Nous avons été reçus par les autorités administratives qui nous ont soutenus moralement et financièrement. Nous avons fait 1 ou 2 mois à Mbanga. Les autorités de la ville nous avait promis comme service le travail à la boulangerie Santa Lucia de Mbanga. Promesse qu’elles ont tenue. Mais à cause du feu ardent qui provoquait des petits soucis de santé de temps en temps, nous avons dû abandonner.

Les militaires qui étaient derrière la sous-préfecture nous donnaient à manger et ces derniers nous ont conseillé la ville de Douala. C’est ainsi que le commissaire nous a délivré un certificat de perte pour aller sur Douala. Nous étions escortés par un militaire qui nous a laissé au commissariat du 8ème de la ville de Douala.

Une fois au commissariat du 8ème, comment faites-vous pour survivre?
Au 8ème, on nous fait comprendre que ce n’est pas le lieu pour garder les déplacés et on nous demande d’aller à la sous-préfecture. Nous sommes allés à pied dans la nuit à la sous-préfecture de Logbaba. Le sous-préfet était absent. Mon épouse et moi sommes allés très tôt le lundi nous faire signaler chez les autorités. Nous avons été reçus au service social et à la fourrière municipale. Un policier nous a amenés chez le chef de quartier Madagascar 2. Le chef de quartier accompagné de sa suite nous a conduits au service social présidé par un autre locataire, couturier de profession.
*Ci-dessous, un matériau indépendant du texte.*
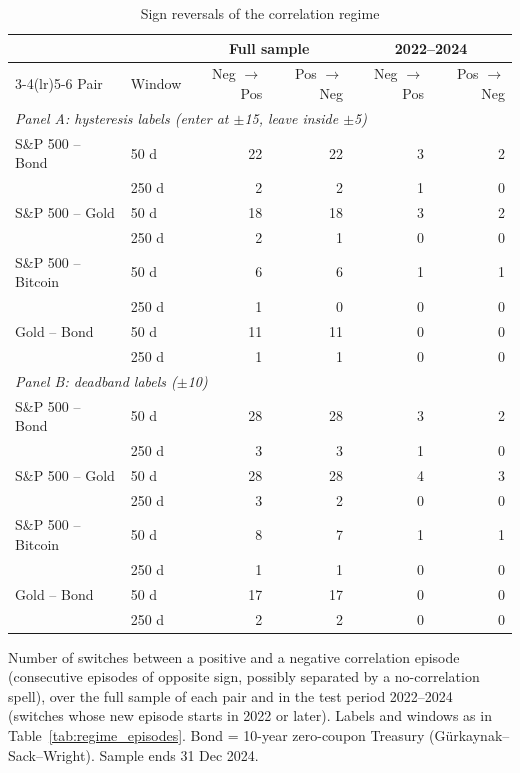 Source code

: \begin{table}[t]
\centering
\scriptsize
\caption{Sign reversals of the correlation regime}
\label{tab:regime_reversals}
\begin{tabular}{llrrrr}
\toprule
 & & \multicolumn{2}{c}{Full sample} & \multicolumn{2}{c}{2022--2024} \\
\cmidrule(lr){3-4}\cmidrule(lr){5-6}
Pair & Window & Neg $\to$ Pos & Pos $\to$ Neg & Neg $\to$ Pos & Pos $\to$ Neg \\
\midrule
\multicolumn{6}{l}{\textit{Panel A: hysteresis labels (enter at $\pm$15, leave inside $\pm$5)}} \\
\addlinespace[2pt]
S\&P 500 -- Bond & 50 d & 22 & 22 & 3 & 2 \\
 & 250 d & 2 & 2 & 1 & 0 \\
S\&P 500 -- Gold & 50 d & 18 & 18 & 3 & 2 \\
 & 250 d & 2 & 1 & 0 & 0 \\
S\&P 500 -- Bitcoin & 50 d & 6 & 6 & 1 & 1 \\
 & 250 d & 1 & 0 & 0 & 0 \\
Gold -- Bond & 50 d & 11 & 11 & 0 & 0 \\
 & 250 d & 1 & 1 & 0 & 0 \\
\midrule
\multicolumn{6}{l}{\textit{Panel B: deadband labels ($\pm$10)}} \\
\addlinespace[2pt]
S\&P 500 -- Bond & 50 d & 28 & 28 & 3 & 2 \\
 & 250 d & 3 & 3 & 1 & 0 \\
S\&P 500 -- Gold & 50 d & 28 & 28 & 4 & 3 \\
 & 250 d & 3 & 2 & 0 & 0 \\
S\&P 500 -- Bitcoin & 50 d & 8 & 7 & 1 & 1 \\
 & 250 d & 1 & 1 & 0 & 0 \\
Gold -- Bond & 50 d & 17 & 17 & 0 & 0 \\
 & 250 d & 2 & 2 & 0 & 0 \\
\bottomrule
\end{tabular}
\par\smallskip
\parbox{\linewidth}{\footnotesize Number of switches between a positive and a negative correlation episode (consecutive episodes of opposite sign, possibly separated by a no-correlation spell), over the full sample of each pair and in the test period 2022--2024 (switches whose new episode starts in 2022 or later). Labels and windows as in Table~\ref{tab:regime_episodes}. Bond = 10-year zero-coupon Treasury (G\"urkaynak--Sack--Wright). Sample ends 31 Dec 2024.}
\end{table}
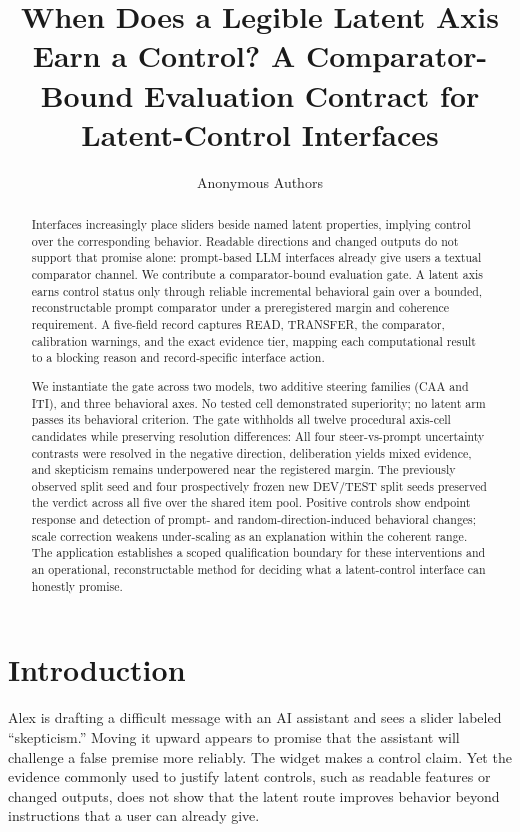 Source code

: \documentclass[sigconf]{acmart}
\title{When Does a Legible Latent Axis Earn a Control? A Comparator-Bound Evaluation Contract for Latent-Control Interfaces}
\author{Anonymous Authors}
\affiliation{%
  \institution{Anonymous Institution}
  \city{Anonymous City}
  \country{}}
\begin{document}
\begin{abstract}
Interfaces increasingly place sliders beside named latent properties, implying control over the corresponding behavior. Readable directions and changed outputs do not support that promise alone: prompt-based LLM interfaces already give users a textual comparator channel. We contribute a comparator-bound evaluation gate. A latent axis earns control status only through reliable incremental behavioral gain over a bounded, reconstructable prompt comparator under a preregistered margin and coherence requirement. A five-field record captures READ, TRANSFER, the comparator, calibration warnings, and the exact evidence tier, mapping each computational result to a blocking reason and record-specific interface action.

We instantiate the gate across two models, two additive steering families (CAA and ITI), and three behavioral axes. No tested cell demonstrated superiority; no latent arm passes its behavioral criterion. The gate withholds all twelve procedural axis-cell candidates while preserving resolution differences: All four steer-vs-prompt uncertainty contrasts were resolved in the negative direction, deliberation yields mixed evidence, and skepticism remains underpowered near the registered margin. The previously observed split seed and four prospectively frozen new DEV/TEST split seeds preserved the verdict across all five over the shared item pool. Positive controls show endpoint response and detection of prompt- and random-direction-induced behavioral changes; scale correction weakens under-scaling as an explanation within the coherent range. The application establishes a scoped qualification boundary for these interventions and an operational, reconstructable method for deciding what a latent-control interface can honestly promise.
\end{abstract}

\maketitle

\section{Introduction}
\label{sec:introduction}

Alex is drafting a difficult message with an AI assistant and sees a slider labeled ``skepticism.'' Moving it upward appears to promise that the assistant will challenge a false premise more reliably. The widget makes a control claim. Yet the evidence commonly used to justify latent controls, such as readable features or changed outputs, does not show that the latent route improves behavior beyond instructions that a user can already give.
\end{document}
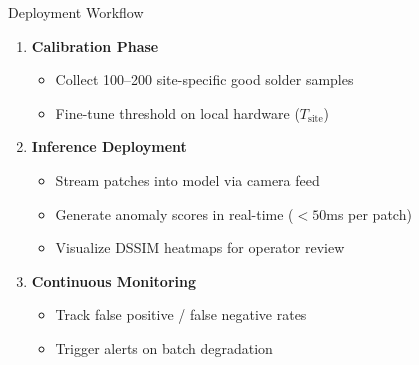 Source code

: \documentclass[aspectratio=169, 11pt]{beamer}
\newcommand{\emphred}[1]{\textcolor{secondary}{#1}}
\begin{document}
\begin{frame}{\emphred{Deployment Workflow}}
    \begin{enumerate}
        \item \textbf{Calibration Phase}
        \begin{itemize}
            \item Collect 100--200 site-specific good solder samples
            \item Fine-tune threshold on local hardware ($T_{\text{site}}$)
        \end{itemize}

        \item \textbf{Inference Deployment}
        \begin{itemize}
            \item Stream patches into model via camera feed
            \item Generate anomaly scores in \emphred{real-time} ($< 50$ms per patch)
            \item Visualize DSSIM heatmaps for operator review
        \end{itemize}

        \item \textbf{Continuous Monitoring}
        \begin{itemize}
            \item Track false positive / false negative rates
            \item Trigger alerts on batch degradation
        \end{itemize}
    \end{enumerate}
\end{frame}
\end{document}
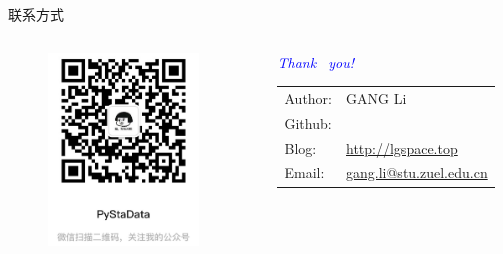 \documentclass[UTF8]{ctexbeamer}
\begin{document}
\begin{frame}{联系方式}
\begin{columns}
\begin{column}{.4\linewidth}
\begin{figure}
\includegraphics[width=40mm]{figures/Wechat_QR.jpeg}
\end{figure}
\end{column}
\begin{column}{.6\linewidth}
{\huge \emph{\textcolor{blue}{Thank  ~you!}}}\\
\vspace{5mm}\large
\begin{tabular}{ll}
{\sc Author}:  & GANG Li\\
{\sc Github}: & \href{https://github.com/GangLi-0814}{\color{blue}{GangLi-0814}}\\
{\sc Blog}: & \href{http://lgspace.top}{\color{blue}http://lgspace.top}\\
{\sc Email}: & \href{mailto:gang.li@stu.zuel.edu.cn}{\color{blue}gang.li@stu.zuel.edu.cn}\\
\end{tabular}
\end{column}
\end{columns}
\end{frame}
\end{document}
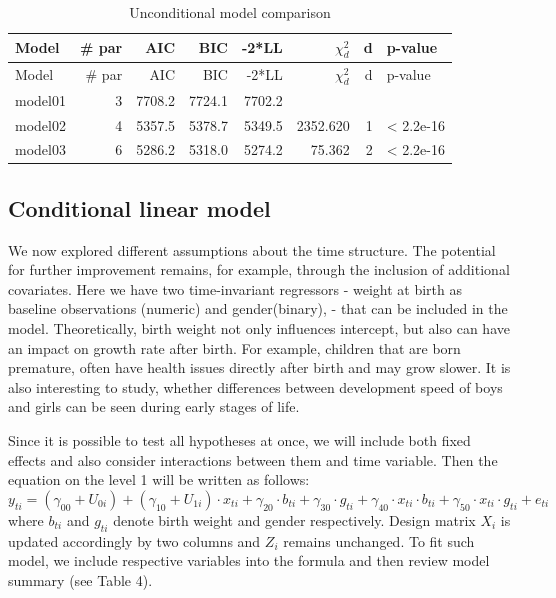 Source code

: \documentclass[
  12pt,
]{article}
\begin{document}
\begin{longtable}[]{@{}lrrrrrrl@{}}
\caption{Unconditional model comparison}\tabularnewline
\toprule\noalign{}
Model & \# par & AIC & BIC & -2*LL & \(\chi^2_d\) & d & p-value \\
\midrule\noalign{}
\endfirsthead
\toprule\noalign{}
Model & \# par & AIC & BIC & -2*LL & \(\chi^2_d\) & d & p-value \\
\midrule\noalign{}
\endhead
\bottomrule\noalign{}
\endlastfoot
model01 & 3 & 7708.2 & 7724.1 & 7702.2 & & & \\
model02 & 4 & 5357.5 & 5378.7 & 5349.5 & 2352.620 & 1 & \textless{}
2.2e-16 \\
model03 & 6 & 5286.2 & 5318.0 & 5274.2 & 75.362 & 2 & \textless{}
2.2e-16 \\
\end{longtable}

\subsection{Conditional linear model}\label{conditional-linear-model}

We now explored different assumptions about the time structure. The
potential for further improvement remains, for example, through the
inclusion of additional covariates. Here we have two time-invariant
regressors - weight at birth as baseline observations (numeric) and
gender(binary), - that can be included in the model. Theoretically,
birth weight not only influences intercept, but also can have an impact
on growth rate after birth. For example, children that are born
premature, often have health issues directly after birth and may grow
slower. It is also interesting to study, whether differences between
development speed of boys and girls can be seen during early stages of
life.

Since it is possible to test all hypotheses at once, we will include
both fixed effects and also consider interactions between them and time
variable. Then the equation on the level 1 will be written as follows:
\[
y_{ti} = (\gamma_{00} + U_{0i}) + (\gamma_{10} + U_{1i}) \cdot x_{ti} + \gamma_{20} \cdot b_{ti} + \gamma_{30} \cdot g_{ti} + \gamma_{40} \cdot x_{ti}\cdot b_{ti} + \gamma_{50} \cdot x_{ti}\cdot g_{ti} + e_{ti}
\] where \(b_{ti}\) and \(g_{ti}\) denote birth weight and gender
respectively. Design matrix \(X_i\) is updated accordingly by two
columns and \(Z_i\) remains unchanged. To fit such model, we include
respective variables into the formula and then review model summary (see
Table 4).
\end{document}
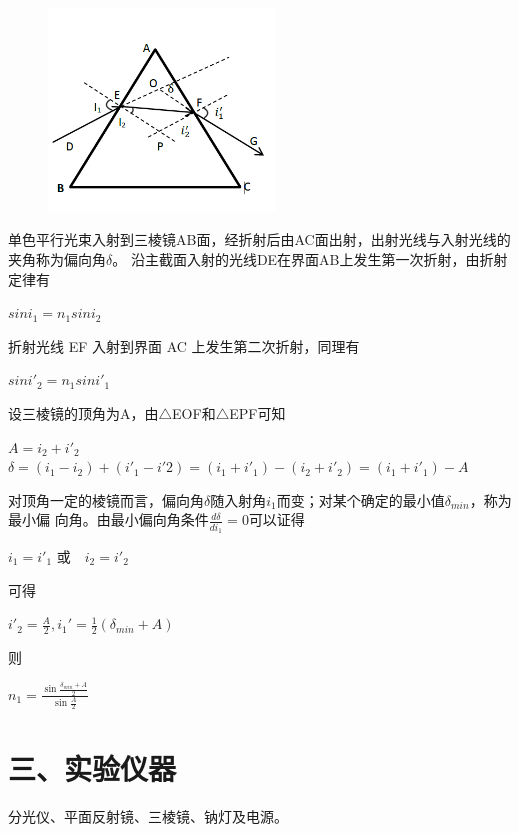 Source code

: \documentclass[11pt,a4paper,oneside]{article}
\begin{document}
\begin{figure}[H]
 \centering
  \includegraphics[width=6cm]{Image/最小偏向角法测折射率.png}
\end{figure}

单色平行光束入射到三棱镜AB面，经折射后由AC面出射，出射光线与入射光线的夹角称为偏向角$\delta$。
沿主截面入射的光线DE在界面AB上发生第一次折射，由折射定律有
\begin{center}
$sin{i_1}={n_1}sin{i_2}$
\end{center}
折射光线 EF 入射到界面 AC 上发生第二次折射，同理有
\begin{center}
$sin{i'_2}={n_1}sin{i'_1}$
\end{center}

设三棱镜的顶角为A，由$\bigtriangleup$EOF和$\bigtriangleup$EPF可知

\begin{center}
 $A={i_2}+{i'_2}$\\
 $\delta=({i_1}-{i_2})+({i'_1-i'2})=({i_1}+{i'_1})-({i_2}+{i'_2})=({i_1}+{i'_1})-A$
\end{center}
对顶角一定的棱镜而言，偏向角$\delta$随入射角$i_1$而变；对某个确定的最小值${\delta}_{min}$，称为最小偏
向角。由最小偏向角条件$\displaystyle\frac{d\delta}{d{i_1}}=0$可以证得
\begin{center}
${i_1}={i'_1}$ 或　${i_2}={i'_2}$
\end{center}
可得
\begin{center}
${i'_2}=\displaystyle\frac{A}{2},{i_{1}}'=\frac{1}{2}(\delta _{min}+A)$
\end{center}
则
\begin{center}
$n_{1}=\displaystyle\frac{\sin\displaystyle\frac{\delta _{min}+A}{2}}{\sin \displaystyle\frac{A}{2}}$
\end{center}

\section*{三、实验仪器}
分光仪、平面反射镜、三棱镜、钠灯及电源。
\end{document}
Nous y avons passé la nuit pendant deux jours et lundi, nous sommes reçus par la dame du service social.

Le service nous renvoyés avec le chef de bloc pour aller chercher un document à la sous-préfecture. Une fois à la sous-préfecture, le patron des lieux dit qu’il faut que la population et le service social mettent la main à la pâte pour nous soutenir et nous trouver une chambre, voire quelque chose à faire. Ceci se dit en présence de la secrétaire du service social. Le pot-aux-roses arrive lorsqu’on fait deux semaines dans les toilettes de la case sociale d’Oyack.

Un bienfaiteur ayant pitié de nous, nous a offert un sac de riz 25kg et un matelas. Des dons qui ont été détournés par ladite institution. Après nous être plaints, l’institution a appelé la police et les autorités administratives pour leur raconter que nous avons des armes, des machettes, des couteaux. Ces derniers ont cru ce discours et nous ont amenés au commissariat où nous avons passé trois jours de garde à vue. Le donateur en question est venu au commissariat expliqué la raison du problème. C’est ainsi que le commissaire décide de nous relâcher et nous ramène à la case social d’Oyack. Et je constate que le traitement dans les services sociaux n’est pas digne.

Comment comptez-vous recommencer votre vie à zéro?
Nous ne savons pas et n’avons aucune idée. Nous demandons simplement aux âmes de bonne volonté de nous venir en aide. Si elles peuvent nous donner du travail qui nous permettra de subvenir à nos besoins, ce serait idéal. Nous sommes soutenus par les religieux et les églises. Car ce sont eux qui nous donnent de quoi nous nourrir, de quoi nous vêtir et où poser la tête.